Ladies and dudes, there's a solution:


I'm not familiar with the Wikipedia cite policy, but wouldn't this problem be relatively easy to solve by requiring citations from before the fact was added?

Granted, there might be some edge cases (like when a Wikipedian was very fast in adding the fact after it became known) but that would seem to stop the feedback loop dead in its tracks.

Wouldn't work. You'd need to find the first occurrence of the fact on Wikipedia. One example exploit (though there are others):

1. On Day Zero, write a falsehood into a Wikipedia article.

2. Wait for the falsehood to become popular through the process described in this HN story.

3. Delete the falsehood while performing other edits.

4. Wait a few days, making other edits.

5. Add the falsehood. Citations will all precede the day that the fact is added.

To detect this, you'd have to scan all past history for the falsehood for the _first occurrence that precedes all citations_, not an easy task.

If you decide to add a falsehood into a related article, then that complicates matters further. For instance, I once removed a 'fact' that Indira Gandhi (once Prime Minister of India) was named Gandhi for PR reasons. This was in an article on her husband Feroze Gandhi.

And it doesn't even need to be that elaborate. Wikipedia can be exploited recursively, i.e., by making up the same "fact" on two related pages, then linking to each other. If timed correctly, this can work for quite awhile before anyone unravels it.

Another tactic is to cite existing external sources as proof of a new "fact." If an article about, say, bananas has a few citations about the nutritional content of a banana, you can use one of those existing sources to cite the "fact" that bananas are descended from potatoes. Editors and bots usually won't question the authority of an existing source. It can be stretched and extended, like an umbrella, to vouch for new statements and information.

For well over three years, the Wikipedia article for Wildebeest stated the plural was Wildebai: http://en.wikipedia.org/w/index.php?title=Wildebeest&diff=48...

Of course this was false, but it took well over three years for a correction. In the meantime, many other sources still refer to the plural as Wildebai:


I don't think your final link justifies your claim - those 8,800 results compare to 441,000 for "wildebeests", 25,700 for "wildebeasts" (a simple typo), or 9,090 for the totally niche joke wildebeets. (Wild beets)

And the 8,800 results aren't people using them in sentences (search "wildebai are" or "wildebai have" or "several wildebai" or any other search with quote marks and a good candidate for being a real sentence.)

I could personally find only a single page from 2009 that uses that - which is far fewer pages than just about any misspelling however absurd.

> "Taxonomically speaking, this is unfortunate. The coati has no more relation to an aardvark than to any other vertebrate,"

Being mammals, surely they are more closely related to aardvarks than they are to sparrows, carp, asps and axolotls.

Being placental mammals, they are more closely related to aardvarks than they are to kangaroos.

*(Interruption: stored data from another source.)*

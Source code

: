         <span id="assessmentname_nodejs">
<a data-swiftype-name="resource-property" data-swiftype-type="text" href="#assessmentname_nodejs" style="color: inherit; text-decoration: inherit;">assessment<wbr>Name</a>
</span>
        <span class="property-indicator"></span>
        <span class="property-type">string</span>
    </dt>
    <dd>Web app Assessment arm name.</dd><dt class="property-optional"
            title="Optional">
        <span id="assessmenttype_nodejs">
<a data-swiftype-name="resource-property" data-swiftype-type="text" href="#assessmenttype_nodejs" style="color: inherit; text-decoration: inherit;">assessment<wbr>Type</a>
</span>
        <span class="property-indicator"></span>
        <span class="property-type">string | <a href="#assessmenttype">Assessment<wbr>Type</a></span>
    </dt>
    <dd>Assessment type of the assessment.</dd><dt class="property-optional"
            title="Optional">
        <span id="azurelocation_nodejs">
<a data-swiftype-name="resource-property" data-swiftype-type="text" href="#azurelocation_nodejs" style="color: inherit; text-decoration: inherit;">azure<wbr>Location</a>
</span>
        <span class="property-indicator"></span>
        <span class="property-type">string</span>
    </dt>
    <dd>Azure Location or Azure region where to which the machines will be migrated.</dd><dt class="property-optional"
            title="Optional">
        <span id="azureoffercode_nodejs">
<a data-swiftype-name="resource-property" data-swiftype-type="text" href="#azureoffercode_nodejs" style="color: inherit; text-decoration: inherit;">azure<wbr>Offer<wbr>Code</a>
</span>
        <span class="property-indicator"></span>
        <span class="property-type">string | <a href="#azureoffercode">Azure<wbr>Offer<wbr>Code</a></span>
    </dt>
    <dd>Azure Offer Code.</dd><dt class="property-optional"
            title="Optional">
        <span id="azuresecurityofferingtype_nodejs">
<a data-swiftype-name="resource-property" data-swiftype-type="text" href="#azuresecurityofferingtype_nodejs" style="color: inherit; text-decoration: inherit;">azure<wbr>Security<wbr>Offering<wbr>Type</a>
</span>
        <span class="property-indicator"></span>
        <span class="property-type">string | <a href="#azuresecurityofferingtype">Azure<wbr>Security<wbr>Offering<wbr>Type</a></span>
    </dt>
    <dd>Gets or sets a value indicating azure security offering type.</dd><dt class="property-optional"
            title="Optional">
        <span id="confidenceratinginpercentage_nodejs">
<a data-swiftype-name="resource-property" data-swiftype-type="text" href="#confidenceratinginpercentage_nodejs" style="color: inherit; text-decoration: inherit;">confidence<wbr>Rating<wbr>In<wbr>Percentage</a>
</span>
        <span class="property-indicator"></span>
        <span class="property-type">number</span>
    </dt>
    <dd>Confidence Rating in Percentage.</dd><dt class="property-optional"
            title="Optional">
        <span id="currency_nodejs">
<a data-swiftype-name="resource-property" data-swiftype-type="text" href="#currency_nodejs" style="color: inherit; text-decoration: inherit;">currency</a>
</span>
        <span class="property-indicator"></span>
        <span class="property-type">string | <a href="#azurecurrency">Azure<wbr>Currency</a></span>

Looking into it further, Wikipedia claims that they are both Epitherians, which makes them more closely related to one another than to armadillos.

It seems a little funny to cite Wikipedia in a conversation about how Wikipedia is not always a reliable resource.

When this happens in dictionaries it's called a "ghost word" and dates back to the 1800's. Here's the wikipedia page on the topic http://en.wikipedia.org/wiki/Ghost_word

I once changed facts on wikipedia.

We worked for a smartphone maker back when they were new, and we had smartphones and GPRS.

So when we did a treasure hunt for team building, where there was multiple-choice questions hidden in a forest, every team thought themselves clever by searching for the answers on the still-young wikipedia.

But my team was cleverer: we were editing wikipedia.

There were a lot of confused low-scoring teams after us... :)

But my team was cleverer: we were editing wikipedia.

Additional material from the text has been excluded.